--- START ---

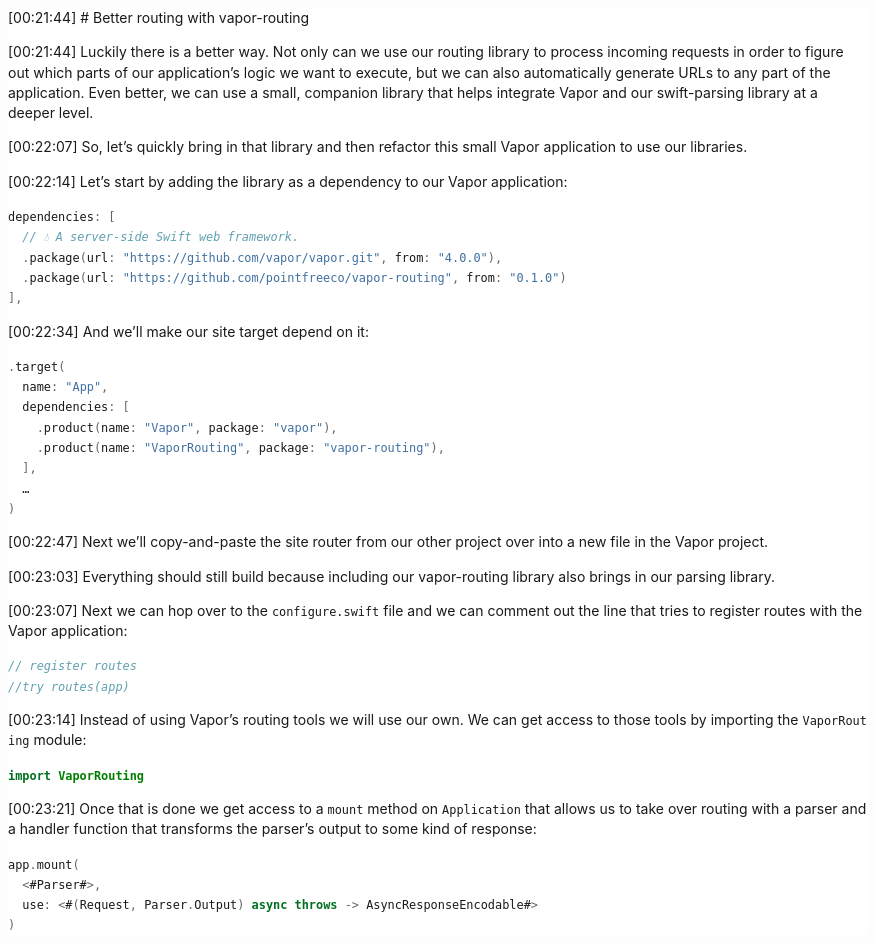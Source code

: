 [00:21:44] # Better routing with vapor-routing

[00:21:44] Luckily there is a better way. Not only can we use our routing library to process incoming requests in order to figure out which parts of our application’s logic we want to execute, but we can also automatically generate URLs to any part of the application. Even better, we can use a small, companion library that helps integrate Vapor and our swift-parsing library at a deeper level.

[00:22:07] So, let’s quickly bring in that library and then refactor this small Vapor application to use our libraries.

[00:22:14] Let’s start by adding the library as a dependency to our Vapor application:

```swift
dependencies: [
  // 💧 A server-side Swift web framework.
  .package(url: "https://github.com/vapor/vapor.git", from: "4.0.0"),
  .package(url: "https://github.com/pointfreeco/vapor-routing", from: "0.1.0")
],
```

[00:22:34] And we’ll make our site target depend on it:

```swift
.target(
  name: "App",
  dependencies: [
    .product(name: "Vapor", package: "vapor"),
    .product(name: "VaporRouting", package: "vapor-routing"),
  ],
  …
)
```

[00:22:47] Next we’ll copy-and-paste the site router from our other project over into a new file in the Vapor project.

[00:23:03] Everything should still build because including our vapor-routing library also brings in our parsing library.

[00:23:07] Next we can hop over to the `configure.swift` file and we can comment out the line that tries to register routes with the Vapor application:

```swift
// register routes
//try routes(app)
```

[00:23:14] Instead of using Vapor’s routing tools we will use our own. We can get access to those tools by importing the `VaporRouting` module:

```swift
import VaporRouting
```

[00:23:21] Once that is done we get access to a `mount` method on `Application` that allows us to take over routing with a parser and a handler function that transforms the parser’s output to some kind of response:

```swift
app.mount(
  <#Parser#>,
  use: <#(Request, Parser.Output) async throws -> AsyncResponseEncodable#>
)
```
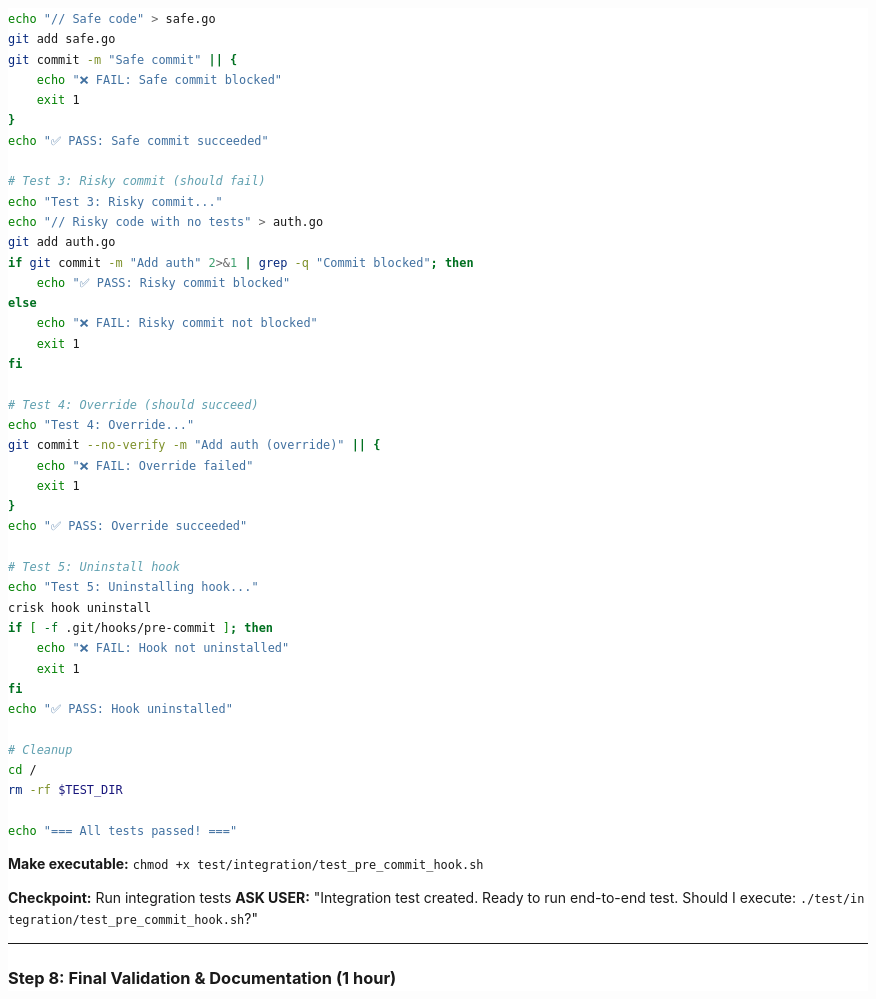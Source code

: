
 ```bash
echo "// Safe code" > safe.go
git add safe.go
git commit -m "Safe commit" || {
    echo "❌ FAIL: Safe commit blocked"
    exit 1
}
echo "✅ PASS: Safe commit succeeded"

# Test 3: Risky commit (should fail)
echo "Test 3: Risky commit..."
echo "// Risky code with no tests" > auth.go
git add auth.go
if git commit -m "Add auth" 2>&1 | grep -q "Commit blocked"; then
    echo "✅ PASS: Risky commit blocked"
else
    echo "❌ FAIL: Risky commit not blocked"
    exit 1
fi

# Test 4: Override (should succeed)
echo "Test 4: Override..."
git commit --no-verify -m "Add auth (override)" || {
    echo "❌ FAIL: Override failed"
    exit 1
}
echo "✅ PASS: Override succeeded"

# Test 5: Uninstall hook
echo "Test 5: Uninstalling hook..."
crisk hook uninstall
if [ -f .git/hooks/pre-commit ]; then
    echo "❌ FAIL: Hook not uninstalled"
    exit 1
fi
echo "✅ PASS: Hook uninstalled"

# Cleanup
cd /
rm -rf $TEST_DIR

echo "=== All tests passed! ==="
```

**Make executable:** `chmod +x test/integration/test_pre_commit_hook.sh`

**Checkpoint:** Run integration tests
**ASK USER:** "Integration test created. Ready to run end-to-end test. Should I execute: `./test/integration/test_pre_commit_hook.sh`?"

---

### Step 8: Final Validation & Documentation (1 hour)

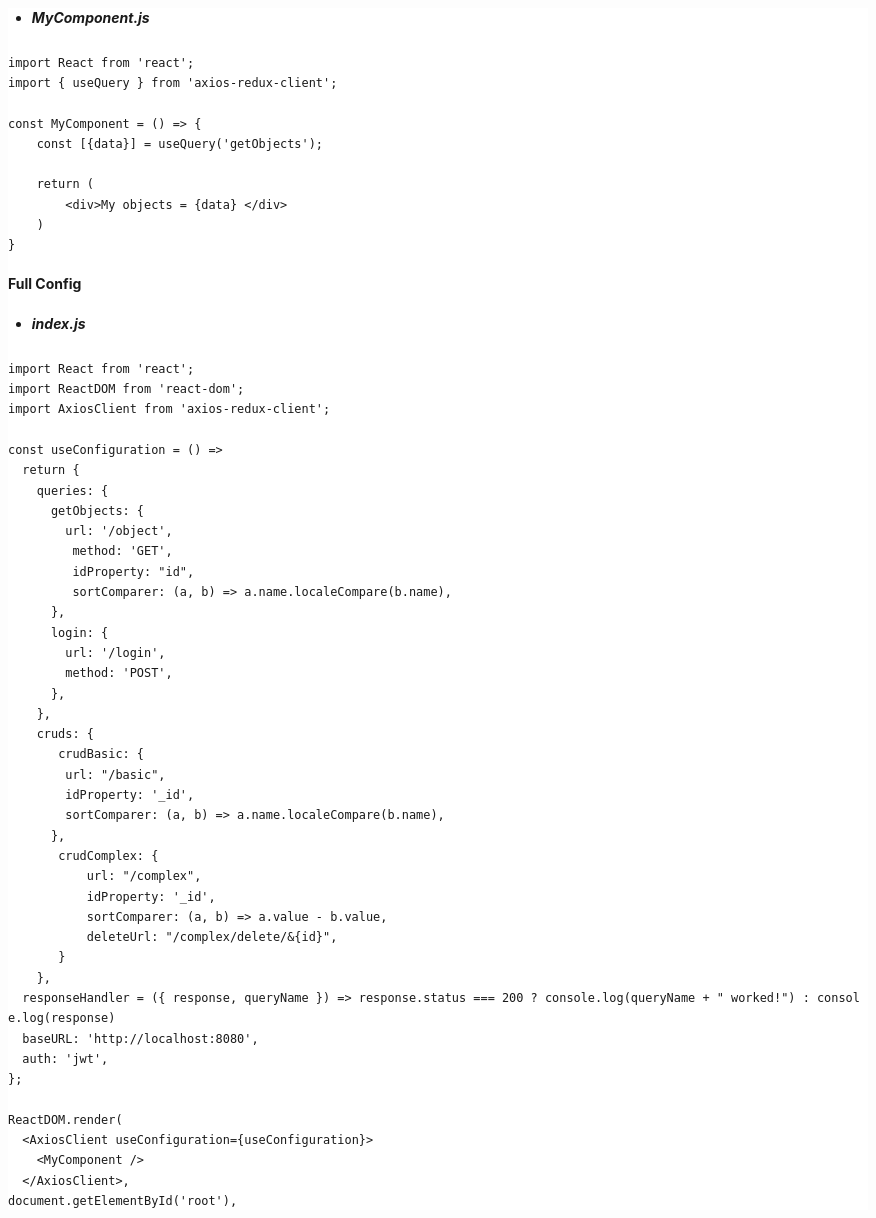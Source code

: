 - ##### MyComponent.js

```react
import React from 'react';
import { useQuery } from 'axios-redux-client';

const MyComponent = () => {
    const [{data}] = useQuery('getObjects');
    
    return (
    	<div>My objects = {data} </div>
    )
}
```

#### Full Config

- ##### index.js

```react
import React from 'react';
import ReactDOM from 'react-dom';
import AxiosClient from 'axios-redux-client';

const useConfiguration = () =>
  return {
    queries: {
      getObjects: {
        url: '/object',
         method: 'GET', 
         idProperty: "id",
         sortComparer: (a, b) => a.name.localeCompare(b.name),
      },
      login: {
        url: '/login',
        method: 'POST',
      },
    },
    cruds: {
       crudBasic: {
        url: "/basic",
        idProperty: '_id',
        sortComparer: (a, b) => a.name.localeCompare(b.name),
      },
       crudComplex: {
           url: "/complex",
           idProperty: '_id',
           sortComparer: (a, b) => a.value - b.value,
           deleteUrl: "/complex/delete/&{id}",
       }
    },
  responseHandler = ({ response, queryName }) => response.status === 200 ? console.log(queryName + " worked!") : console.log(response)
  baseURL: 'http://localhost:8080',
  auth: 'jwt',
};

ReactDOM.render(
  <AxiosClient useConfiguration={useConfiguration}>
    <MyComponent />
  </AxiosClient>,
document.getElementById('root'),
```


   [queryName]: {
   [queryName]: {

--- END ---

__REQUIRED WORK__. Quote the records above exactly, from the first line through the line containing "routing with vapor-routing", and leave out the pictures.

__FINISHED TASK__.
Source code

: [00:21:44] # Better routing with vapor-routing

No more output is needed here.